Much in the same vein, the rest of the book follows a predictable pattern: although there are nonwhite characters and the brutalities of British colonialism are acknowledged, the true villain turns out to be a woman of colour, whose crimes are no different from Jane’s. Yet Jane, as the white feminist heroine we are meant to root for, is allowed to live, find love, and thrive, while the woman of colour is punished within the narrative. Without revealing too much, Jane wins the love of Thornfield and the esteem of Sardar, and literally takes the place of the brown woman by becoming an honorary Kaur. The East India’s company’s role in the British empire is also made more palatable, as the actions of the Director is in service of Jane’s sense of justice by the end of the book. They were imperialists in the brown country, of course, but they’re really nice to the pretty white woman back in England, and that should count for something.
In that sense, too, Jane Steele spices things up and sacrifices the depth and the oddness of Jane Eyre. What made Jane and Rochester’s relationship so disturbing yet poignant and affecting was Jane’s position outside of the realm of standard bourgeois white womanhood of the times. Rochester’s ability to see some internal value in her was the draw of the relationship, and the heart of the philosophical conundrum of Jane’s desire for marriage and passion within a libidinal economy that ensured plain women were made to understand that not being pretty objects of desire made them deviant and unnatural, and most of all, undesirable. Jane Steele however has inherited her French mother’s good looks and her French flair for dressing, as there never existed a French woman worth writing about that didn’t possess both.

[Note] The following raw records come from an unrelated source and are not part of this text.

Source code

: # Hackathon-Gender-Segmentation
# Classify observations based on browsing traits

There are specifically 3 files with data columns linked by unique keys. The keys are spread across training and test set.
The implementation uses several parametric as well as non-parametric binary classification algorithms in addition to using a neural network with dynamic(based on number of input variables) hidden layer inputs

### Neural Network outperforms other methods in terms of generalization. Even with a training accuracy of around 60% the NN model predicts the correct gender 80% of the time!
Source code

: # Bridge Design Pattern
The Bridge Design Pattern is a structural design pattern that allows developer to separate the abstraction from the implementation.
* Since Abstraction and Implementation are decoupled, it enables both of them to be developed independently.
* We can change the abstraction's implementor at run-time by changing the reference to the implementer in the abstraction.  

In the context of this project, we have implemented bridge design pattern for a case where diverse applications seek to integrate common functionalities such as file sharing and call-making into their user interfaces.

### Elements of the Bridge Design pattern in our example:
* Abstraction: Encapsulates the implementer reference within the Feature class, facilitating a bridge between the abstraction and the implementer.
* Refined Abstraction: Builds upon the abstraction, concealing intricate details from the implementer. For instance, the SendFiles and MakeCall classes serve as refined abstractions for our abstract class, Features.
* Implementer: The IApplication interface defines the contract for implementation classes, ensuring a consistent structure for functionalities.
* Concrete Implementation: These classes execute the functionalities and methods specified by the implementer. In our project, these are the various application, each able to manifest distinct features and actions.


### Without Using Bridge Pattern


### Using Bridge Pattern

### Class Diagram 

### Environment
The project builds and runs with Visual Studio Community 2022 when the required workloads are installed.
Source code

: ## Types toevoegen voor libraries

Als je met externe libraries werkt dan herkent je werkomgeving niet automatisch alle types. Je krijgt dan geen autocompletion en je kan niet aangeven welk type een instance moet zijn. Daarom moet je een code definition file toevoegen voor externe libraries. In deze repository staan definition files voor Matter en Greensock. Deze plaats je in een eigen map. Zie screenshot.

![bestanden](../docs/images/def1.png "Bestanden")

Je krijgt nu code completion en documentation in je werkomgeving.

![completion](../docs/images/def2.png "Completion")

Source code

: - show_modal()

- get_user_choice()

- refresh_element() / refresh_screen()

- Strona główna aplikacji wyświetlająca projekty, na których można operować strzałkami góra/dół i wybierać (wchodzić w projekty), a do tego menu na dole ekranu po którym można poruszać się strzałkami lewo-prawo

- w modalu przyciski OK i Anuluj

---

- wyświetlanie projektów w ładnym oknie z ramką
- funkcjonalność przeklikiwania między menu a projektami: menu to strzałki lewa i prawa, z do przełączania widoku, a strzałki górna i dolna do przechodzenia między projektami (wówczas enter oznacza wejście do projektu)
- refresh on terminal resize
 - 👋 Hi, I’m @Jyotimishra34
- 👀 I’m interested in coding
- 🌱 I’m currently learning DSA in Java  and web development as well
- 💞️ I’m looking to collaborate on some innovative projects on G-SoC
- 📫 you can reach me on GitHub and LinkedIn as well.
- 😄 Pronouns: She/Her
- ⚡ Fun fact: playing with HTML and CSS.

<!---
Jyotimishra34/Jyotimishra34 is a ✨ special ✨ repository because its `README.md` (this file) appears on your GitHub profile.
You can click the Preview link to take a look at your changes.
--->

Jane is “sex positive” and enjoys dressing up; she exists firmly within the male gaze and multiple men in this book, including Thornfield, assure her that she is lovely and pleasing to their collective gaze. This ticks all the boxes of modern liberal feminism; god forbid women demand rights for themselves, as well as love and passion, if they aren’t beautiful and don’t enjoy dressing up! It’s unheard of in 2016 that a plain woman who dresses for comfort instead of style might also want to enjoy a passionate sexual relationship with a man she desires.
Jane Steele is predictably familiar, in that regard; if she lived in 2016 she would never be seen without makeup and will wear the required trendy clothing in order to rightfully earn her place as a feminist whose image is always Instagram-ready. Kicking ass in great threads and killing men while being pretty; Jane Steele is perfectly ready to be celebrated in multiple pop culture think pieces as a great feminist role model for young girls. The Jane of Jane Eyre who demanded, in her own way, to be seen, recognised, and heard while existing outside the libidinal economy of patriarchal heterosexual relations is nowhere to be found here.
Both in this aspect of feminine presentation and the undercurrent of benevolent orientalism running throughout the book, Jane Steele reveals itself to have a more conservative heart at its core than Charlotte Brontë’s brave, odd, and original book. It’s a fun, entertaining read. Beyond the spiced-up Gothic atmosphere, however, and the gloss of the easily-digestible liberal feminism of present-day pop culture, there’s an absence of the rage and sadness of Jane Eyre’s flawed and complex feminism.